● MATERIAL FOR THIS TASK:
★ ★ ★

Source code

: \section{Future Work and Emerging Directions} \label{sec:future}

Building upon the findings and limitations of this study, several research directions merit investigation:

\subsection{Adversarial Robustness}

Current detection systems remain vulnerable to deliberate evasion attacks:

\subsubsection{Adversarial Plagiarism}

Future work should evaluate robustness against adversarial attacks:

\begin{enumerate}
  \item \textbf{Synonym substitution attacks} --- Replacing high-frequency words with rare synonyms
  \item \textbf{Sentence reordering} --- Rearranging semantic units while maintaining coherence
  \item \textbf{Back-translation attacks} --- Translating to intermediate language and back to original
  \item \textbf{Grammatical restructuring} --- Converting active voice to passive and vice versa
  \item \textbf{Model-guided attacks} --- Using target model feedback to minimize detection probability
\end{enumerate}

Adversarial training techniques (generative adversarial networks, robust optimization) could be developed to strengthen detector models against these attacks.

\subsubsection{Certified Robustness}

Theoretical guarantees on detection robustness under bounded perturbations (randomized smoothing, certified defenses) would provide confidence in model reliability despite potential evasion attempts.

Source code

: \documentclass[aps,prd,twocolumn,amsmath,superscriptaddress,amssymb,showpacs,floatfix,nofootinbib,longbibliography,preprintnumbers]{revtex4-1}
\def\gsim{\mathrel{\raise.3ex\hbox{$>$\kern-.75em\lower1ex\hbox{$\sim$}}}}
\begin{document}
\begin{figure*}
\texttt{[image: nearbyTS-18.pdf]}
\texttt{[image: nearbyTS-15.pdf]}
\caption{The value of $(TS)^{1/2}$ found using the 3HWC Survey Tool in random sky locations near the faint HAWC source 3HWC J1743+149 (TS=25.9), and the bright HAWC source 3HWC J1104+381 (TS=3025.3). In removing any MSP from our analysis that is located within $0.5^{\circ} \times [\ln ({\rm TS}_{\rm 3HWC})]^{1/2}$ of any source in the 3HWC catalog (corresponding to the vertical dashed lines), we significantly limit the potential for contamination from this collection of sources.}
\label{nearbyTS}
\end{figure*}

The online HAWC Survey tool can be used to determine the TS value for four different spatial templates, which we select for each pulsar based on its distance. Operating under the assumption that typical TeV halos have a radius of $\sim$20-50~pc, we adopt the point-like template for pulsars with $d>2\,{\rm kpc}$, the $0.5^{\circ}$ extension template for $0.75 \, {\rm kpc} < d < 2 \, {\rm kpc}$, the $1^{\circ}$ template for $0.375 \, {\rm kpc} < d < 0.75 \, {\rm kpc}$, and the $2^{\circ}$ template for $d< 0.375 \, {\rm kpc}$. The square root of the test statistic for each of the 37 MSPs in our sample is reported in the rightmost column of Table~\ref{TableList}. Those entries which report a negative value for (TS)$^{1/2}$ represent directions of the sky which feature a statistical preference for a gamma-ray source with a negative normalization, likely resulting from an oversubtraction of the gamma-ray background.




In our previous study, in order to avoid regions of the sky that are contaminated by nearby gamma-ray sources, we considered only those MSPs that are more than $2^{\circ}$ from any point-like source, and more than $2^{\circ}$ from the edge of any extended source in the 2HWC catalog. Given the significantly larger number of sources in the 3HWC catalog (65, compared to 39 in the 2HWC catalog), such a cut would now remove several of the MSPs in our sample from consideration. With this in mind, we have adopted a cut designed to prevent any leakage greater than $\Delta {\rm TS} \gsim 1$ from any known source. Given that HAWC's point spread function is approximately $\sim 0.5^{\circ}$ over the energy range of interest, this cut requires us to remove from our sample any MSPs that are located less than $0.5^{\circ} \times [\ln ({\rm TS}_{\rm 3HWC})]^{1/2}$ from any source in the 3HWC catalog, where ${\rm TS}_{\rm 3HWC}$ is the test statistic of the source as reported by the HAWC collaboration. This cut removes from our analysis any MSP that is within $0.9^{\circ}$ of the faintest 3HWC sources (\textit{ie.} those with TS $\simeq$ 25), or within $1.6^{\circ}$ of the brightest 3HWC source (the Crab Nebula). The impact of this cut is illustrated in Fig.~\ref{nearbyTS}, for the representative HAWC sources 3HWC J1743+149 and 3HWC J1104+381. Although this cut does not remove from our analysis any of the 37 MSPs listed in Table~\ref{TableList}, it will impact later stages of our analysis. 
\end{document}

★ ★ ★

● TASK INSTRUCTIONS:
When you answer, repeat all of the material exactly as given.

● SOLVED EXERCISE:
Source code

: \section{Future Work and Emerging Directions} \label{sec:future}

Building upon the findings and limitations of this study, several research directions merit investigation:

\subsection{Adversarial Robustness}

Current detection systems remain vulnerable to deliberate evasion attacks:

\subsubsection{Adversarial Plagiarism}

Future work should evaluate robustness against adversarial attacks:

\begin{enumerate}
  \item \textbf{Synonym substitution attacks} --- Replacing high-frequency words with rare synonyms
  \item \textbf{Sentence reordering} --- Rearranging semantic units while maintaining coherence
  \item \textbf{Back-translation attacks} --- Translating to intermediate language and back to original
  \item \textbf{Grammatical restructuring} --- Converting active voice to passive and vice versa
  \item \textbf{Model-guided attacks} --- Using target model feedback to minimize detection probability
\end{enumerate}

Adversarial training techniques (generative adversarial networks, robust optimization) could be developed to strengthen detector models against these attacks.

\subsubsection{Certified Robustness}

Theoretical guarantees on detection robustness under bounded perturbations (randomized smoothing, certified defenses) would provide confidence in model reliability despite potential evasion attempts.

Source code

: \documentclass[aps,prd,twocolumn,amsmath,superscriptaddress,amssymb,showpacs,floatfix,nofootinbib,longbibliography,preprintnumbers]{revtex4-1}
\def\gsim{\mathrel{\raise.3ex\hbox{$>$\kern-.75em\lower1ex\hbox{$\sim$}}}}
\begin{document}
\begin{figure*}
\texttt{[image: nearbyTS-18.pdf]}
\texttt{[image: nearbyTS-15.pdf]}
\caption{The value of $(TS)^{1/2}$ found using the 3HWC Survey Tool in random sky locations near the faint HAWC source 3HWC J1743+149 (TS=25.9), and the bright HAWC source 3HWC J1104+381 (TS=3025.3). In removing any MSP from our analysis that is located within $0.5^{\circ} \times [\ln ({\rm TS}_{\rm 3HWC})]^{1/2}$ of any source in the 3HWC catalog (corresponding to the vertical dashed lines), we significantly limit the potential for contamination from this collection of sources.}
\label{nearbyTS}
\end{figure*}

The online HAWC Survey tool can be used to determine the TS value for four different spatial templates, which we select for each pulsar based on its distance. Operating under the assumption that typical TeV halos have a radius of $\sim$20-50~pc, we adopt the point-like template for pulsars with $d>2\,{\rm kpc}$, the $0.5^{\circ}$ extension template for $0.75 \, {\rm kpc} < d < 2 \, {\rm kpc}$, the $1^{\circ}$ template for $0.375 \, {\rm kpc} < d < 0.75 \, {\rm kpc}$, and the $2^{\circ}$ template for $d< 0.375 \, {\rm kpc}$. The square root of the test statistic for each of the 37 MSPs in our sample is reported in the rightmost column of Table~\ref{TableList}. Those entries which report a negative value for (TS)$^{1/2}$ represent directions of the sky which feature a statistical preference for a gamma-ray source with a negative normalization, likely resulting from an oversubtraction of the gamma-ray background.




In our previous study, in order to avoid regions of the sky that are contaminated by nearby gamma-ray sources, we considered only those MSPs that are more than $2^{\circ}$ from any point-like source, and more than $2^{\circ}$ from the edge of any extended source in the 2HWC catalog. Given the significantly larger number of sources in the 3HWC catalog (65, compared to 39 in the 2HWC catalog), such a cut would now remove several of the MSPs in our sample from consideration. With this in mind, we have adopted a cut designed to prevent any leakage greater than $\Delta {\rm TS} \gsim 1$ from any known source. Given that HAWC's point spread function is approximately $\sim 0.5^{\circ}$ over the energy range of interest, this cut requires us to remove from our sample any MSPs that are located less than $0.5^{\circ} \times [\ln ({\rm TS}_{\rm 3HWC})]^{1/2}$ from any source in the 3HWC catalog, where ${\rm TS}_{\rm 3HWC}$ is the test statistic of the source as reported by the HAWC collaboration. This cut removes from our analysis any MSP that is within $0.9^{\circ}$ of the faintest 3HWC sources (\textit{ie.} those with TS $\simeq$ 25), or within $1.6^{\circ}$ of the brightest 3HWC source (the Crab Nebula). The impact of this cut is illustrated in Fig.~\ref{nearbyTS}, for the representative HAWC sources 3HWC J1743+149 and 3HWC J1104+381. Although this cut does not remove from our analysis any of the 37 MSPs listed in Table~\ref{TableList}, it will impact later stages of our analysis. 
\end{document}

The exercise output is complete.